The Hare’s Revenge: Dean Wolstenholme’s painting of Greyhounds coursing a Hare (right), while in the medieval woodcut (left) a Hare plays a tabor. The tabor is the forerunner of the Irish bodhran: I am reliably informed that the best skin to use for a bodhran is that of the Greyhound!

bugs_bunny_by_nightwing1975The Hare is a most ancient animal. Fossils have been found dating from Pleistocene times showing that the Hare has not changed or developed in three million years: presumably it is just so perfectly integrated to its environment. It also occupies a prime place in our own mythology. Hare is the archetypal Trickster figure in many cultures – helping to create the world, to bring fire to humans, generally being mischevious and getting into hopeless scrapes, but always coming out on top: just like Warner Brothers’ Bugs Bunny in fact – who is, of course, a Hare! Bugs (my favourite cartoon character) is loosely based on the Br’er Rabbit stories by ‘Uncle Remus’ – collected in the 1870s by Joel Chandler Harris from the oral tradition of the plantation slaves in the Southern United States. Br’er Rabbit (in America Hares are known as Jackrabbits) has his origin as a Trickster figure in African folk tradition.

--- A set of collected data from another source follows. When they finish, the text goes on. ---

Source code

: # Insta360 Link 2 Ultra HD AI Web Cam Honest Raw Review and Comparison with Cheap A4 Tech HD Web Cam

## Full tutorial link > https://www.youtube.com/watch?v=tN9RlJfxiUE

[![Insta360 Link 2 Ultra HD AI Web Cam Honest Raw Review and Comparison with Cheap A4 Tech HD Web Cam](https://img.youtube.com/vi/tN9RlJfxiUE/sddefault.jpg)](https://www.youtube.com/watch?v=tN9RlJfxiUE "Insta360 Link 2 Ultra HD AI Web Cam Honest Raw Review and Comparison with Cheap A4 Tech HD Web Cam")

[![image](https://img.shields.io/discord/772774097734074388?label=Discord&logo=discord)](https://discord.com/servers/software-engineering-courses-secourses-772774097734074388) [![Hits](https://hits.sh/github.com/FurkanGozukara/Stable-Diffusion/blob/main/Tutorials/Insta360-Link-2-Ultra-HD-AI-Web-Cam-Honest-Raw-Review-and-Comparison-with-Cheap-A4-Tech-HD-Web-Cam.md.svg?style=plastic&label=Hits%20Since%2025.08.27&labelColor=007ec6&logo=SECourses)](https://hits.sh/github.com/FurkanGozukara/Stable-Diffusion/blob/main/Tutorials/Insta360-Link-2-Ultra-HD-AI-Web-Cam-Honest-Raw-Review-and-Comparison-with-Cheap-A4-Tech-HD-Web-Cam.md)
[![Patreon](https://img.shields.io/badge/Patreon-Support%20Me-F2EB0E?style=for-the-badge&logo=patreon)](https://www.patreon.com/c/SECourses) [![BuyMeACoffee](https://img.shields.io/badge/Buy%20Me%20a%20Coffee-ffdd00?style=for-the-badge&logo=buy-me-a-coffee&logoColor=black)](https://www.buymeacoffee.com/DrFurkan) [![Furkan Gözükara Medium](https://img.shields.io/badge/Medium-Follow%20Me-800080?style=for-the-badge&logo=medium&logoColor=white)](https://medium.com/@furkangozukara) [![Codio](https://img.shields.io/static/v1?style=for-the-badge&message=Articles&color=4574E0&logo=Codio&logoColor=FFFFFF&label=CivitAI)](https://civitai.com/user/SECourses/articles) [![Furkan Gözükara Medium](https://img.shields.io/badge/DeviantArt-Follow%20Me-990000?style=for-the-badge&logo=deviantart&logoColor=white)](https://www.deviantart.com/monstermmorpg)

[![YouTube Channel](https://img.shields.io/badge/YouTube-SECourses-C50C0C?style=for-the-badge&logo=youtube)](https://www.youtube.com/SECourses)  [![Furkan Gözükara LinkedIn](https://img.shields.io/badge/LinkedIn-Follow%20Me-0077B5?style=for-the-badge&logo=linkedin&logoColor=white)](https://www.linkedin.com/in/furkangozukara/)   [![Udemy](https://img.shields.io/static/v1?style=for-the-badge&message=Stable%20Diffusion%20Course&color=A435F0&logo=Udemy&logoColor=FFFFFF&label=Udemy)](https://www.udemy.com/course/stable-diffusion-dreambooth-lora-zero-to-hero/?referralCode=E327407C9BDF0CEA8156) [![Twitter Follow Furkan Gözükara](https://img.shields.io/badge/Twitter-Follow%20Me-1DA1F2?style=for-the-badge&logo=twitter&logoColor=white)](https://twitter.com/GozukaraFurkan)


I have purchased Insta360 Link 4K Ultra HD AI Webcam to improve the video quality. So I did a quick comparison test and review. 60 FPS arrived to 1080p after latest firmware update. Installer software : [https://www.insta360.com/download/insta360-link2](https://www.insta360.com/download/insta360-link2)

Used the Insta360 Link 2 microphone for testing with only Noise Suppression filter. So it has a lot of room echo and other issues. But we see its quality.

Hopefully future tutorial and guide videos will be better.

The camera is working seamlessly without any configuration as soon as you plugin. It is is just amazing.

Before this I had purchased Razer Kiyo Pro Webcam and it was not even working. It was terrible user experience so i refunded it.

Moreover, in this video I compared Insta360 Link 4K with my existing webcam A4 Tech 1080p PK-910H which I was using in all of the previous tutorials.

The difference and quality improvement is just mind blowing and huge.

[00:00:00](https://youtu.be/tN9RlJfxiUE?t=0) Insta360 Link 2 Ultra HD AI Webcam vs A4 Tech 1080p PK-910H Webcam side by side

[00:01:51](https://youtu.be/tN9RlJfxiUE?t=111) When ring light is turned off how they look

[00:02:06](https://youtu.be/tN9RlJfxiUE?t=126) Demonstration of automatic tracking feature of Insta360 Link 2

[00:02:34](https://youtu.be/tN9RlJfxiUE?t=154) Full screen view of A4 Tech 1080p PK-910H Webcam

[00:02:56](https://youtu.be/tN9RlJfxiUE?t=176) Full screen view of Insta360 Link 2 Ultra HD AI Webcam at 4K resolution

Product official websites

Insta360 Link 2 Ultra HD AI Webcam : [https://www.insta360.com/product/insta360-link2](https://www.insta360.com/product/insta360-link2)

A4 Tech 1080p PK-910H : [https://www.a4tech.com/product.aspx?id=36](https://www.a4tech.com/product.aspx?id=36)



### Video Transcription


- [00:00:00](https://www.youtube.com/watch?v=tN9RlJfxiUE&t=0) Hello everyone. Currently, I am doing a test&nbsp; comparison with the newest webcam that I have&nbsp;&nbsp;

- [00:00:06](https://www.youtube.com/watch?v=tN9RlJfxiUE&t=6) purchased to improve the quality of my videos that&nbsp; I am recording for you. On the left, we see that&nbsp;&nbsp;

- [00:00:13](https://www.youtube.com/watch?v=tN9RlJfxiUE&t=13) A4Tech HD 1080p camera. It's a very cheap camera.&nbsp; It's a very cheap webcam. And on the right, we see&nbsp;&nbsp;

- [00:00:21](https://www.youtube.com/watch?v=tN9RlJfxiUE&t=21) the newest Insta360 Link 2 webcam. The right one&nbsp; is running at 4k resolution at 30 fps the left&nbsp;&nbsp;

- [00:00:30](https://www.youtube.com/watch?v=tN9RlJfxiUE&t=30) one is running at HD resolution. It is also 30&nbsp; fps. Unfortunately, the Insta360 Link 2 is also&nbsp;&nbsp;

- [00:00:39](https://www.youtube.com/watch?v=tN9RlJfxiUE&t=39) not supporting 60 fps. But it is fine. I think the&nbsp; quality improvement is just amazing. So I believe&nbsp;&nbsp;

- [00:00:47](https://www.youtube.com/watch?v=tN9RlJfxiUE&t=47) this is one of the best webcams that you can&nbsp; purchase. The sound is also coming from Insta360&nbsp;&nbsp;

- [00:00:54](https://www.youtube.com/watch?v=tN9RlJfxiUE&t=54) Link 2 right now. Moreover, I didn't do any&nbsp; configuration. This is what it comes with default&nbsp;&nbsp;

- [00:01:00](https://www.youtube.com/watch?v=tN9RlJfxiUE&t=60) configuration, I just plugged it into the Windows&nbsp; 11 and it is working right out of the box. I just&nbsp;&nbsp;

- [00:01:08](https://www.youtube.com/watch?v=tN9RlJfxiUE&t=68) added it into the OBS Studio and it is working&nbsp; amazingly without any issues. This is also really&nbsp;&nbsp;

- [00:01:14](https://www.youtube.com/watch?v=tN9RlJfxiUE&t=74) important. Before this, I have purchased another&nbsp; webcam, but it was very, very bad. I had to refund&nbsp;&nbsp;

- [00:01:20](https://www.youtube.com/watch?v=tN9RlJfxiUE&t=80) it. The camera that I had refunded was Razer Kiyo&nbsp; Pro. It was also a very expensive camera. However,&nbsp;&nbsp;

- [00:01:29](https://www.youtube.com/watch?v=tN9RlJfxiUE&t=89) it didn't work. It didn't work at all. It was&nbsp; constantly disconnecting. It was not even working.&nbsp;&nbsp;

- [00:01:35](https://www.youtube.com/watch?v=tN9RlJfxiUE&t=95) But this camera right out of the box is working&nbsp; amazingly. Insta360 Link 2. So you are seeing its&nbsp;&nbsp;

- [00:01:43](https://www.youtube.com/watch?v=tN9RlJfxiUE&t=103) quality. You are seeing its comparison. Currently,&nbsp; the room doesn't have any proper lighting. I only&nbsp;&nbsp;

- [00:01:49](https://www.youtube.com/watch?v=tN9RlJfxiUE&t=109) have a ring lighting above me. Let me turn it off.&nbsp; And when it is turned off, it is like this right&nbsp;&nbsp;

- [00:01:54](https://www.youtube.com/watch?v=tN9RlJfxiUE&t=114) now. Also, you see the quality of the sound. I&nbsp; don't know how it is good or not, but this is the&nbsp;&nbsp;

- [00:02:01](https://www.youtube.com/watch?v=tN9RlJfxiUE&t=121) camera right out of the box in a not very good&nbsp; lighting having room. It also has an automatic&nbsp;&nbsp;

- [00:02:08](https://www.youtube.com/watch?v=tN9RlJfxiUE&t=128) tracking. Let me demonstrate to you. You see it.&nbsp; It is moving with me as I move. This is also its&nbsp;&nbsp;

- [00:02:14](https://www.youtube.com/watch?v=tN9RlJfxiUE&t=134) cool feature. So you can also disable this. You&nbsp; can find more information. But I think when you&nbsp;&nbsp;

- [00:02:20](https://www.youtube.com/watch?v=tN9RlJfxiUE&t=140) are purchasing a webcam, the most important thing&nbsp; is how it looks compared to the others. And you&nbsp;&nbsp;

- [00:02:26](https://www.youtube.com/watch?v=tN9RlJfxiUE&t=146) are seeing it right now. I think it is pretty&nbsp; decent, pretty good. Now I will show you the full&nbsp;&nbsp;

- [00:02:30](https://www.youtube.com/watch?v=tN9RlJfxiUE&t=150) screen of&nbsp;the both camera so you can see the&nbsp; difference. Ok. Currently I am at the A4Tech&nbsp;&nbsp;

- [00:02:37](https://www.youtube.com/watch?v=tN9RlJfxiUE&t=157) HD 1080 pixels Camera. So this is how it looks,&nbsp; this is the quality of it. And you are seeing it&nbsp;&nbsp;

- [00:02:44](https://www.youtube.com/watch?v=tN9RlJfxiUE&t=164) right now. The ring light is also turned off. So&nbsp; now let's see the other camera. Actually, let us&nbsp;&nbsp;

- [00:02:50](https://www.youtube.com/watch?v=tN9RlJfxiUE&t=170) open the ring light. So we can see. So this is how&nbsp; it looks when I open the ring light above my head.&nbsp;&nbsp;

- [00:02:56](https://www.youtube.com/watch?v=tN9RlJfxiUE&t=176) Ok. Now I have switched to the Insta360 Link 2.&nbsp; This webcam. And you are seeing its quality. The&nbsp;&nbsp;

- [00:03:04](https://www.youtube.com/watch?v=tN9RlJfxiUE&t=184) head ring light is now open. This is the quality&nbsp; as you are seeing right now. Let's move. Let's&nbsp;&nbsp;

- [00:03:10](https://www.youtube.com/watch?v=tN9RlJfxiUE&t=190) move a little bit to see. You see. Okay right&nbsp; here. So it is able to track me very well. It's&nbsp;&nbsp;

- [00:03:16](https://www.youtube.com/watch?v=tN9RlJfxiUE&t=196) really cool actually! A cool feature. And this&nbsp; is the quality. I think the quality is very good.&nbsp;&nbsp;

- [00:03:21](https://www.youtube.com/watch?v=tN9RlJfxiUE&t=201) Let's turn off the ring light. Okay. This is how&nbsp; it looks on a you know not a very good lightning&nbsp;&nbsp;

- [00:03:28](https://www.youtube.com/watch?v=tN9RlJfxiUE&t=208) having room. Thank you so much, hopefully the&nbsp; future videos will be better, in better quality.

I have gleaned most of my Hare lore from this much thumbed edition of The Leaping Hare by George Ewart Evans and David Thomson – published by Faber – which I acquired when it first came out in 1972. If you have an evening or three to spare I will happily regale you with tales of Hares gathered from far and wide and recorded in these pages.

pendants

Jewellery by Alison Ibbs

When I lived in Devon, on Dartmoor, I was fortunate to have around me many examples of a symbol known as The Tinners’ Rabbits. Chagford was a Stannary Town – a place where refined tin was assessed, coined, and sold and there was a story that the symbol was a badge of the tin miners. It depicts three Hares (not Rabbits) in a circle: each Hare has two ears, yet there are only three ears in total. A bit of a riddle, perhaps – but one which has been found all over the world, as a project carried out by Chris Chapman reveals. In Chagford’s medieval church (and in several others in Devon and elsewhere) there is a roof boss carved with the image.

There doesn’t seem to be any real evidence to connect the Tinners’ Rabbits symbol to the tin miners – however, there is a surviving superstition in Cornwall and in Ireland that if you meet a Hare while on your way to the mine (or, in some places, when you are going fishing) you turn around and go home!

Some of Annabel’s Hares in the exhibition (left) and (right) our own view of the Hare in the Moon seen from Nead an Iolair last week

Part of the universal folklore of Hares reminds us that it’s the Hare in the Moon we are seeing above us, not the Man in the Moon. And… I know you thought it was an Easter Bunny that brings the chocolate eggs – in fact it’s the Easter Hare! The Saxon spring festival of Ēostre celebrated a hero-Goddess who had a Hare as a companion… Well, that’s one of the many interpretations you will find of this moon-based festival.

Hare eggs and Hare ceramic by Etain Hickey

It’s not Easter now – it’s July – but you can go and see this exhibition on the Sheep’s Head for the rest of this month, and enjoy the beautiful gardens there as well. If, like me, you are a Hare fan, then don’t miss it!